**** RECORDS SHOWN

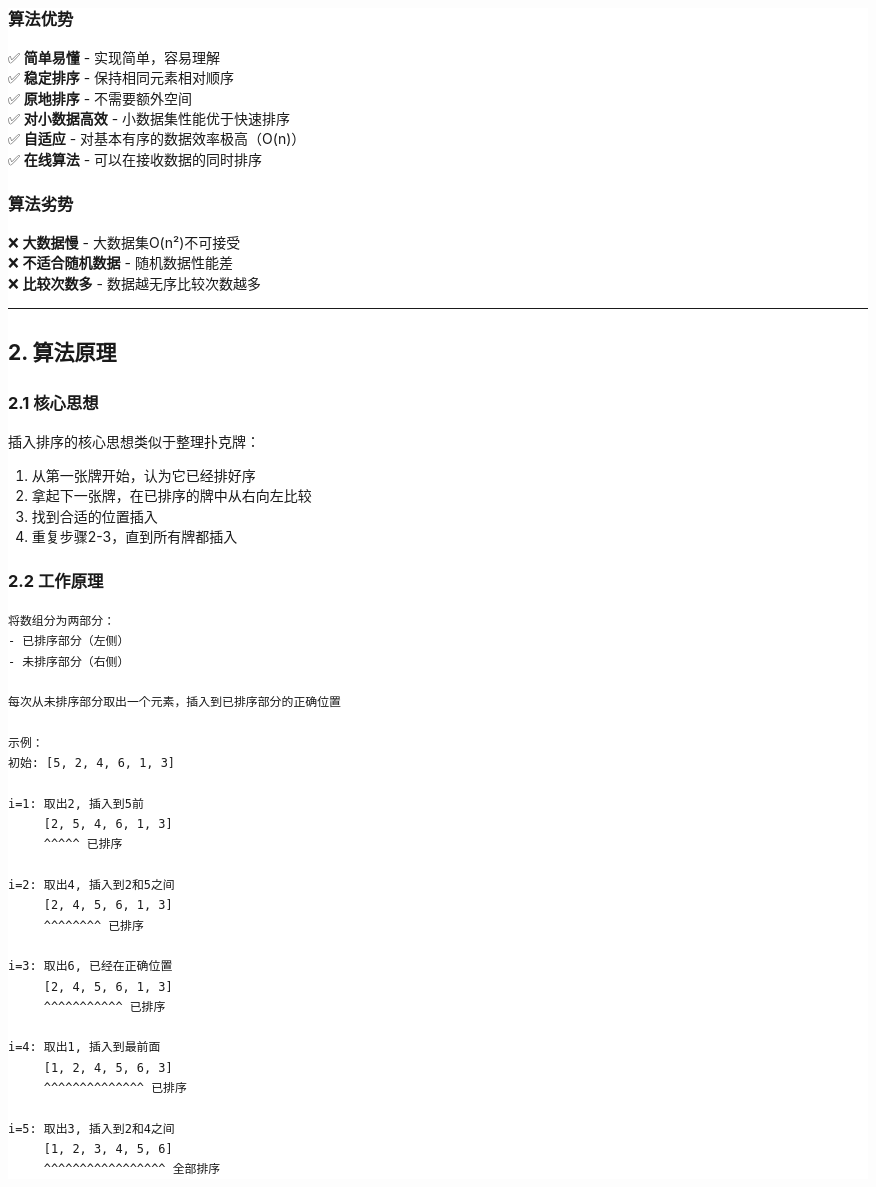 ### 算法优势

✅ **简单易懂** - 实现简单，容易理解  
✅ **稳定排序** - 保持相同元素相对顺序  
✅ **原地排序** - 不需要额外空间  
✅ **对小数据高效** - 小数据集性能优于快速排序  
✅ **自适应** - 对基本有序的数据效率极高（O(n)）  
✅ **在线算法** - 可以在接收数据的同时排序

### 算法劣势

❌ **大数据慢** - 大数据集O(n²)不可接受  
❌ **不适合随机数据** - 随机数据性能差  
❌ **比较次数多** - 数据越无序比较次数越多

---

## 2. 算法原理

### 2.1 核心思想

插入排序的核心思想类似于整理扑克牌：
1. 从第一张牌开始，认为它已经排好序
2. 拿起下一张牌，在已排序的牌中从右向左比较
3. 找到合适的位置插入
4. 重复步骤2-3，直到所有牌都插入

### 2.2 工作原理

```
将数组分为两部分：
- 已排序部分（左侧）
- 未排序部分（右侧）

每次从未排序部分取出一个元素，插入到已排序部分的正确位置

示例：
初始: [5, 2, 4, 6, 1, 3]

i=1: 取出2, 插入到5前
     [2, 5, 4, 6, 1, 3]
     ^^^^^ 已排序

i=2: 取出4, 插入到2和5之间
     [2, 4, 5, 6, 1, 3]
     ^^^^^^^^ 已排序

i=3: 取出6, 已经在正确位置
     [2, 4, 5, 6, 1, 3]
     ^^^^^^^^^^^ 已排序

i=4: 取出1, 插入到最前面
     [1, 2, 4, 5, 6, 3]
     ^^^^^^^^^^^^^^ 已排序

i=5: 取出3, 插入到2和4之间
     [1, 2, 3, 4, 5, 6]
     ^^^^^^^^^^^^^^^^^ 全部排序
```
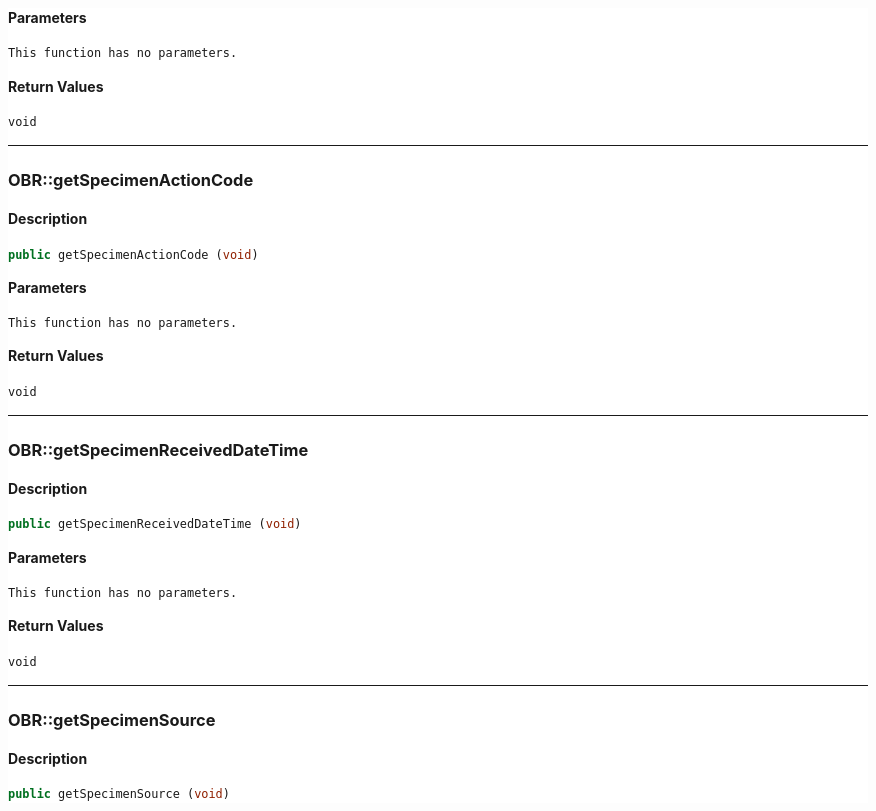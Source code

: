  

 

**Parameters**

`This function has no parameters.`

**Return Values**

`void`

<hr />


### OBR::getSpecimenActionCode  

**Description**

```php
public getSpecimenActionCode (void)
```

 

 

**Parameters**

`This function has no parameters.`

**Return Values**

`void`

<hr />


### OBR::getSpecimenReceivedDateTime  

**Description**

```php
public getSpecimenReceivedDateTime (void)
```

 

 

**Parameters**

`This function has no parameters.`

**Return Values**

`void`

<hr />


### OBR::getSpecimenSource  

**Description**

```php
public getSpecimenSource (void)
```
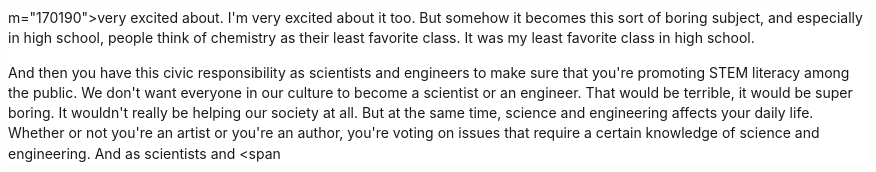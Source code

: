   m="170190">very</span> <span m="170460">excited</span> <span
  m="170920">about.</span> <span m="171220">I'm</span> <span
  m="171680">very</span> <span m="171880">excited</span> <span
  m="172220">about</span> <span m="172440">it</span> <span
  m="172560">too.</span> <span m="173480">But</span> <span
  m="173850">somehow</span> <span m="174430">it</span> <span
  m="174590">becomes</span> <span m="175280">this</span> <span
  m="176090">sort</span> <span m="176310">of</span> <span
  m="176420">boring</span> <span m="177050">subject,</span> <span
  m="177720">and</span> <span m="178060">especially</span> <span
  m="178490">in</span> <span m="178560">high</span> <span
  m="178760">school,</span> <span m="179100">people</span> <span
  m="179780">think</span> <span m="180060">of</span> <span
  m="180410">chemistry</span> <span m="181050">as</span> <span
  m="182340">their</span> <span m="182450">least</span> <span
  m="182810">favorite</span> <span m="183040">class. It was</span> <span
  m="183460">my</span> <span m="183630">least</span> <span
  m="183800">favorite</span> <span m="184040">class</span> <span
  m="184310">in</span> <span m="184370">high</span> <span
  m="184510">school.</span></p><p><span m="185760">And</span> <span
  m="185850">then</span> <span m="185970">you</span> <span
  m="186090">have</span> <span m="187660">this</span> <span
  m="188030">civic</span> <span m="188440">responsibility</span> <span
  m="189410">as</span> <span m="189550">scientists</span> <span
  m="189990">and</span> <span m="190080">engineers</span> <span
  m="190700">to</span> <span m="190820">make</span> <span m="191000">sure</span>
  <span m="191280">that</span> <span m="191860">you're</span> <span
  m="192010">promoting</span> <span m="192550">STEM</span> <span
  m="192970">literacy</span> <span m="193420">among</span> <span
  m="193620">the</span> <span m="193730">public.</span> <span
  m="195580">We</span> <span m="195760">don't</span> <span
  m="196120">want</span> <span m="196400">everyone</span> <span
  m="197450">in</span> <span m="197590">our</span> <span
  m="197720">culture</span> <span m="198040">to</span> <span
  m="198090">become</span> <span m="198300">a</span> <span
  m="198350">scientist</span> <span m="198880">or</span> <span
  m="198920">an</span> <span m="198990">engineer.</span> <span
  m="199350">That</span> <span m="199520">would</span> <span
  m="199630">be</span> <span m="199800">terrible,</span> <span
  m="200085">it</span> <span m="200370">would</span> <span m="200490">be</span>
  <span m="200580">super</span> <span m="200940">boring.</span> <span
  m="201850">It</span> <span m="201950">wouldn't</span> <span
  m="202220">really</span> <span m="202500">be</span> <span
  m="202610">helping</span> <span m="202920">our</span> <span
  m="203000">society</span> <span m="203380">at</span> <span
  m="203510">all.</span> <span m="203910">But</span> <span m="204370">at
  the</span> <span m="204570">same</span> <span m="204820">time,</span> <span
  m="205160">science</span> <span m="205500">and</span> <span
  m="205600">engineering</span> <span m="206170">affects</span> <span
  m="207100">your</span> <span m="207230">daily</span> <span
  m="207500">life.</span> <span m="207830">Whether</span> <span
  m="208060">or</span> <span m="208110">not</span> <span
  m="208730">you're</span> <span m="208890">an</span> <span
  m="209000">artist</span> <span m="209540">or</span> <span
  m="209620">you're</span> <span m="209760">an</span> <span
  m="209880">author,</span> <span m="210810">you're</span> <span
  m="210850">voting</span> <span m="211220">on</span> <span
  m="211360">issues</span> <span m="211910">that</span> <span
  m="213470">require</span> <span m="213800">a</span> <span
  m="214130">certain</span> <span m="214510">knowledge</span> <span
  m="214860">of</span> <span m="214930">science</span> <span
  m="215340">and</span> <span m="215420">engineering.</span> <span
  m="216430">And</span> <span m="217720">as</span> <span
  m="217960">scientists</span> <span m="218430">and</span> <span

********

YOUR TASK -> The answer to this exercise is one number: how many lines of the records above contain the string "getSpecimenActionCode".

ANSWER FOR THIS EXERCISE -> 2